Easing out the front door, which the family rarely used, Clay tried to slip away unnoticed. It didn’t work.

“Clay? Clay, honey, don’t you want some dinner? There’s ham from last night and I saved some of that tomato pie you like. Won’t take a minute to heat.”

“No thanks, Mom. Gotta go—running late. I’ll grab something in town.” He gave her a blink of a kiss and hurried to climb into the old Chevrolet truck, its once-black sides now stained rust red with Georgia dust. He really wasn’t late, but he didn’t want to stay around the kitchen with her constantly hanging over him. Clay loved his mother and would fight anybody who said he didn’t, but she was just about to drive him nuts since his breakup with Prentice. Lately he couldn’t stand to be around anybody who expected him to carry on a conversation longer than two sentences.
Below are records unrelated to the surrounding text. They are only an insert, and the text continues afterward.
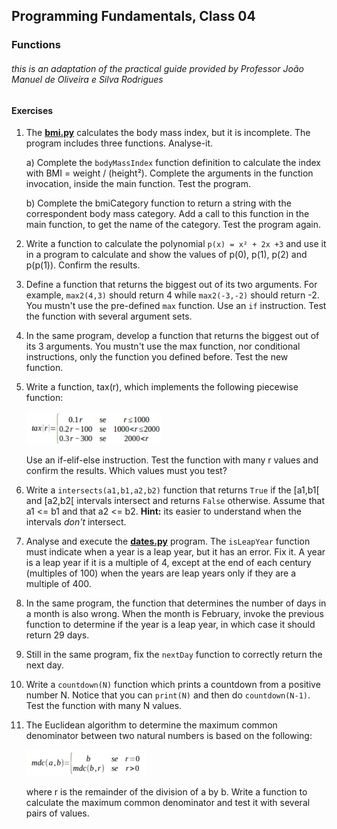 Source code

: ## **Programming** Fundamentals, Class 04

### Functions

###### this is an adaptation of the practical guide provided by Professor João Manuel de Oliveira e Silva Rodrigues



#### Exercises

1. The **[bmi.py](https://github.com/alexandradecarvalho/programming-fundamentals/blob/main/practical-classes/lab04/bmi.py)** calculates the body mass index, but it is incomplete. The program includes three functions. Analyse-it.

   a) Complete the `bodyMassIndex` function definition to calculate the index with BMI = weight / (height²). Complete the arguments in the function invocation, inside the main function. Test the program.

   b) Complete the bmiCategory function to return a string with the correspondent body mass category. Add a call to this function in the main function, to get the name of the category. Test the program again.

2. Write a function to calculate the polynomial `p(x) = x² + 2x +3`  and use it in a program to calculate and show the values of p(0), p(1), p(2) and p(p(1)). Confirm the results.

3. Define a function that returns the biggest out of its two arguments. For example, `max2(4,3)` should return 4 while `max2(-3,-2)` should return -2. You mustn't use the pre-defined `max` function. Use an `if` instruction. Test the function with several argument sets.

4. In the same program, develop a function that returns the biggest out of its 3 arguments. You mustn't use the max function, nor conditional instructions, only the function you defined before. Test the new function.

5. Write a function, tax(r), which implements the following piecewise function:

   <img src="../../img/piecewise.png">

   Use an if-elif-else instruction. Test the function with many r values and confirm the results. Which values must you test?

6.  Write a `intersects(a1,b1,a2,b2)` function that returns `True` if the [a1,b1[ and [a2,b2[ intervals intersect and returns `False` otherwise. Assume that a1 <= b1 and that a2 <= b2. **Hint:** its easier to understand when the intervals *don't* intersect.

7. Analyse and execute the **[dates.py](https://github.com/alexandradecarvalho/programming-fundamentals/blob/main/practical-classes/lab04/dates.py)** program. The `isLeapYear` function must indicate when a year is a leap year, but it has an error. Fix it. A year is a leap year if it is a multiple of 4, except at the end of each century (multiples of 100) when the years are leap years only if they are a multiple of 400.

8. In the same program, the function that determines the number of days in a month is also wrong. When the month is February, invoke the previous function to determine if the year is a leap year, in which case it should return 29 days.

9. Still in the same program, fix the `nextDay` function to correctly return the next day. 

10. Write a `countdown(N)` function which prints a countdown from a positive number N. Notice that you can `print(N)` and then do `countdown(N-1)`. Test the function with many N values.

11. The Euclidean algorithm to determine the maximum common denominator between two natural numbers is based on the following:

    <img src="../../img/euclides.png">

    where r is the remainder of the division of a by b. Write a function to calculate the maximum common denominator and test it with several pairs of values.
Driving past the Peach Shed, he raised a hand to Miss Dimple, who was standing outside with a couple of others. If it had been anybody else, he wouldn’t have even acknowledged them, the way he was feeling, but there was something about his first-grade teacher that made him want to “do the right thing.” He didn’t see Prentice and didn’t want to, but he knew she was working there today.

Jesse Dean had an order ready when Clay pulled up in back of the store. A lot of Harris Cooper’s customers were older people who either couldn’t shop for themselves or didn’t want to, and they were accustomed to special treatment. Whoever was delivering that day not only took the groceries to the door but carried them inside, and, on occasion, put them away. That was fine with Clay as long as he didn’t have to talk.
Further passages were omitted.